Collect all lines from the records below that include the word "https".

━━━━━ Dataset records ━━━━━

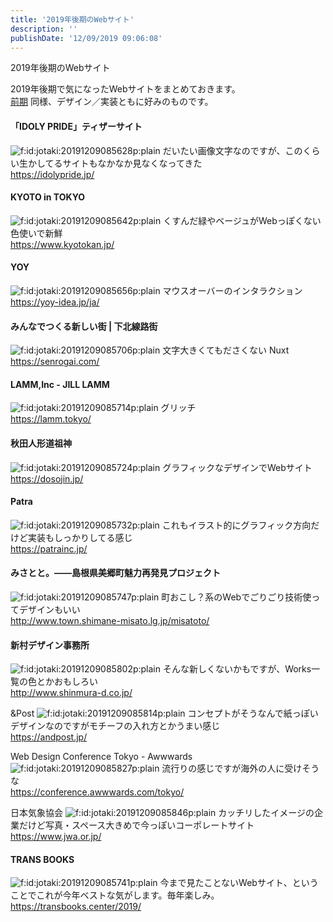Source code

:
 ```yaml
---
title: '2019年後期のWebサイト'
description: ''
publishDate: '12/09/2019 09:06:08'
---
```


<p>2019年後期のWebサイト</p>

<p>2019年後期で気になったWebサイトをまとめておきます。<br/>
<a href="https://jtk.hatenablog.com/entry/2019/08/04/100739">前期</a> 同様、デザイン／実装ともに好みのものです。</p>

<h4>「IDOLY PRIDE」ティザーサイト</h4>

<p><span itemscope itemtype="http://schema.org/Photograph"><img src="/images/hatena/20191209085628.png" alt="f:id:jotaki:20191209085628p:plain" title="f:id:jotaki:20191209085628p:plain" class="hatena-fotolife" itemprop="image" /></span>
だいたい画像文字なのですが、このくらい生かしてるサイトもなかなか見なくなってきた<br/>
<a href="https://idolypride.jp/">https://idolypride.jp/</a></p>

<h4>KYOTO in TOKYO</h4>

<p><span itemscope itemtype="http://schema.org/Photograph"><img src="/images/hatena/20191209085642.png" alt="f:id:jotaki:20191209085642p:plain" title="f:id:jotaki:20191209085642p:plain" class="hatena-fotolife" itemprop="image" /></span>
くすんだ緑やベージュがWebっぽくない色使いで新鮮<br/>
<a href="https://www.kyotokan.jp/">https://www.kyotokan.jp/</a></p>

<h4>YOY</h4>

<p><span itemscope itemtype="http://schema.org/Photograph"><img src="/images/hatena/20191209085656.png" alt="f:id:jotaki:20191209085656p:plain" title="f:id:jotaki:20191209085656p:plain" class="hatena-fotolife" itemprop="image" /></span>
マウスオーバーのインタラクション<br/>
<a href="https://yoy-idea.jp/ja/">https://yoy-idea.jp/ja/</a></p>

<h4>みんなでつくる新しい街 | 下北線路街</h4>

<p><span itemscope itemtype="http://schema.org/Photograph"><img src="/images/hatena/20191209085706.png" alt="f:id:jotaki:20191209085706p:plain" title="f:id:jotaki:20191209085706p:plain" class="hatena-fotolife" itemprop="image" /></span>
文字大きくてもださくない Nuxt<br/>
<a href="https://senrogai.com/">https://senrogai.com/</a></p>

<h4>LAMM,Inc - JILL LAMM</h4>

<p><span itemscope itemtype="http://schema.org/Photograph"><img src="/images/hatena/20191209085714.png" alt="f:id:jotaki:20191209085714p:plain" title="f:id:jotaki:20191209085714p:plain" class="hatena-fotolife" itemprop="image" /></span>
グリッチ<br/>
<a href="https://lamm.tokyo/">https://lamm.tokyo/</a></p>

<h4>秋田人形道祖神</h4>

<p><span itemscope itemtype="http://schema.org/Photograph"><img src="/images/hatena/20191209085724.png" alt="f:id:jotaki:20191209085724p:plain" title="f:id:jotaki:20191209085724p:plain" class="hatena-fotolife" itemprop="image" /></span>
グラフィックなデザインでWebサイト<br/>
<a href="https://dosojin.jp/">https://dosojin.jp/</a></p>

<h4>Patra</h4>

<p><span itemscope itemtype="http://schema.org/Photograph"><img src="/images/hatena/20191209085732.png" alt="f:id:jotaki:20191209085732p:plain" title="f:id:jotaki:20191209085732p:plain" class="hatena-fotolife" itemprop="image" /></span>
これもイラスト的にグラフィック方向だけど実装もしっかりしてる感じ<br/>
<a href="https://patrainc.jp/">https://patrainc.jp/</a></p>

<h4>みさとと。——島根県美郷町魅力再発見プロジェクト</h4>

<p><span itemscope itemtype="http://schema.org/Photograph"><img src="/images/hatena/20191209085747.png" alt="f:id:jotaki:20191209085747p:plain" title="f:id:jotaki:20191209085747p:plain" class="hatena-fotolife" itemprop="image" /></span>
町おこし？系のWebでごりごり技術使ってデザインもいい<br/>
<a href="http://www.town.shimane-misato.lg.jp/misatoto/">http://www.town.shimane-misato.lg.jp/misatoto/</a></p>

<h4>新村デザイン事務所</h4>

<p><span itemscope itemtype="http://schema.org/Photograph"><img src="/images/hatena/20191209085802.png" alt="f:id:jotaki:20191209085802p:plain" title="f:id:jotaki:20191209085802p:plain" class="hatena-fotolife" itemprop="image" /></span>
そんな新しくないかもですが、Works一覧の色とかおもしろい<br/>
<a href="http://www.shinmura-d.co.jp/">http://www.shinmura-d.co.jp/</a></p>

<p>&amp;Post
<span itemscope itemtype="http://schema.org/Photograph"><img src="/images/hatena/20191209085814.png" alt="f:id:jotaki:20191209085814p:plain" title="f:id:jotaki:20191209085814p:plain" class="hatena-fotolife" itemprop="image" /></span>
コンセプトがそうなんで紙っぽいデザインなのですがモチーフの入れ方とかうまい感じ<br/>
<a href="https://andpost.jp/">https://andpost.jp/</a></p>

<p>Web Design Conference Tokyo - Awwwards
<span itemscope itemtype="http://schema.org/Photograph"><img src="/images/hatena/20191209085827.png" alt="f:id:jotaki:20191209085827p:plain" title="f:id:jotaki:20191209085827p:plain" class="hatena-fotolife" itemprop="image" /></span>
流行りの感じですが海外の人に受けそうな<br/>
<a href="https://conference.awwwards.com/tokyo/">https://conference.awwwards.com/tokyo/</a></p>

<p>日本気象協会
<span itemscope itemtype="http://schema.org/Photograph"><img src="/images/hatena/20191209085846.png" alt="f:id:jotaki:20191209085846p:plain" title="f:id:jotaki:20191209085846p:plain" class="hatena-fotolife" itemprop="image" /></span>
カッチリしたイメージの企業だけど写真・スペース大きめで今っぽいコーポレートサイト<br/>
<a href="https://www.jwa.or.jp/">https://www.jwa.or.jp/</a></p>

<h4>TRANS BOOKS</h4>

<p><span itemscope itemtype="http://schema.org/Photograph"><img src="/images/hatena/20191209085741.png" alt="f:id:jotaki:20191209085741p:plain" title="f:id:jotaki:20191209085741p:plain" class="hatena-fotolife" itemprop="image" /></span>
今まで見たことないWebサイト、ということでこれが今年ベストな気がします。毎年楽しみ。<br/>
<a href="https://transbooks.center/2019/">https://transbooks.center/2019/</a></p>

━━━━━

_Result of this exercise_.
<a href="https://jtk.hatenablog.com/entry/2019/08/04/100739">前期</a> 同様、デザイン／実装ともに好みのものです。</p>
<a href="https://idolypride.jp/">https://idolypride.jp/</a></p>
<a href="https://www.kyotokan.jp/">https://www.kyotokan.jp/</a></p>
<a href="https://yoy-idea.jp/ja/">https://yoy-idea.jp/ja/</a></p>
<a href="https://senrogai.com/">https://senrogai.com/</a></p>
<a href="https://lamm.tokyo/">https://lamm.tokyo/</a></p>
<a href="https://dosojin.jp/">https://dosojin.jp/</a></p>
<a href="https://patrainc.jp/">https://patrainc.jp/</a></p>
<a href="https://andpost.jp/">https://andpost.jp/</a></p>
<a href="https://conference.awwwards.com/tokyo/">https://conference.awwwards.com/tokyo/</a></p>
<a href="https://www.jwa.or.jp/">https://www.jwa.or.jp/</a></p>
<a href="https://transbooks.center/2019/">https://transbooks.center/2019/</a></p>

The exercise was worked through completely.